- [Exercise instructions]
Send back every line of the data exactly.

- [Provided entries]
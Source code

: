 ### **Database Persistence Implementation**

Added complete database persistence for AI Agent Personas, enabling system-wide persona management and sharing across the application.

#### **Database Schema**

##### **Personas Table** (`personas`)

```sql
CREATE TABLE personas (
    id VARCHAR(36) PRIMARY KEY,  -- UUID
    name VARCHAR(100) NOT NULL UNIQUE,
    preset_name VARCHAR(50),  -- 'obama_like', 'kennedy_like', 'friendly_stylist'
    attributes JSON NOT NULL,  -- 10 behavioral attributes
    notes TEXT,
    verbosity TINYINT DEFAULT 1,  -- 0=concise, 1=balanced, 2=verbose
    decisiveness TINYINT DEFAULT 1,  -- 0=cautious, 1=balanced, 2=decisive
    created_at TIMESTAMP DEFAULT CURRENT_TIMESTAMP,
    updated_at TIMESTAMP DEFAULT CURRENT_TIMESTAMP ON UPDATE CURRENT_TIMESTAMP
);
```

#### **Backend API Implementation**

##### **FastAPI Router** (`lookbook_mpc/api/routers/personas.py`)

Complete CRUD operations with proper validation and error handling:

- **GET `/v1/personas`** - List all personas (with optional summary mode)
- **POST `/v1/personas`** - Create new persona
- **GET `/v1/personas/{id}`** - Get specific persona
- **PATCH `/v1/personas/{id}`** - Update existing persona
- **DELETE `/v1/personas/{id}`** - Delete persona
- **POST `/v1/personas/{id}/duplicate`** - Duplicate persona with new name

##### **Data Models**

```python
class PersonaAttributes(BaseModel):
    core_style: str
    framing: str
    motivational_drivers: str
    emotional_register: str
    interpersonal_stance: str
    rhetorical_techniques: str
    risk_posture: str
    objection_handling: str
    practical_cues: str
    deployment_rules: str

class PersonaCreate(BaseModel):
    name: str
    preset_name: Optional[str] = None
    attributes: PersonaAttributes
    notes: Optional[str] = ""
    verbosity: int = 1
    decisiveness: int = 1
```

- [Answer to the exercise]
Source code

: ### **Database Persistence Implementation**

Added complete database persistence for AI Agent Personas, enabling system-wide persona management and sharing across the application.

#### **Database Schema**

##### **Personas Table** (`personas`)

```sql
CREATE TABLE personas (
    id VARCHAR(36) PRIMARY KEY,  -- UUID
    name VARCHAR(100) NOT NULL UNIQUE,
    preset_name VARCHAR(50),  -- 'obama_like', 'kennedy_like', 'friendly_stylist'
    attributes JSON NOT NULL,  -- 10 behavioral attributes
    notes TEXT,
    verbosity TINYINT DEFAULT 1,  -- 0=concise, 1=balanced, 2=verbose
    decisiveness TINYINT DEFAULT 1,  -- 0=cautious, 1=balanced, 2=decisive
    created_at TIMESTAMP DEFAULT CURRENT_TIMESTAMP,
    updated_at TIMESTAMP DEFAULT CURRENT_TIMESTAMP ON UPDATE CURRENT_TIMESTAMP
);
```

#### **Backend API Implementation**

##### **FastAPI Router** (`lookbook_mpc/api/routers/personas.py`)

Complete CRUD operations with proper validation and error handling:

- **GET `/v1/personas`** - List all personas (with optional summary mode)
- **POST `/v1/personas`** - Create new persona
- **GET `/v1/personas/{id}`** - Get specific persona
- **PATCH `/v1/personas/{id}`** - Update existing persona
- **DELETE `/v1/personas/{id}`** - Delete persona
- **POST `/v1/personas/{id}/duplicate`** - Duplicate persona with new name

##### **Data Models**

```python
class PersonaAttributes(BaseModel):
    core_style: str
    framing: str
    motivational_drivers: str
    emotional_register: str
    interpersonal_stance: str
    rhetorical_techniques: str
    risk_posture: str
    objection_handling: str
    practical_cues: str
    deployment_rules: str

class PersonaCreate(BaseModel):
    name: str
    preset_name: Optional[str] = None
    attributes: PersonaAttributes
    notes: Optional[str] = ""
    verbosity: int = 1
    decisiveness: int = 1
```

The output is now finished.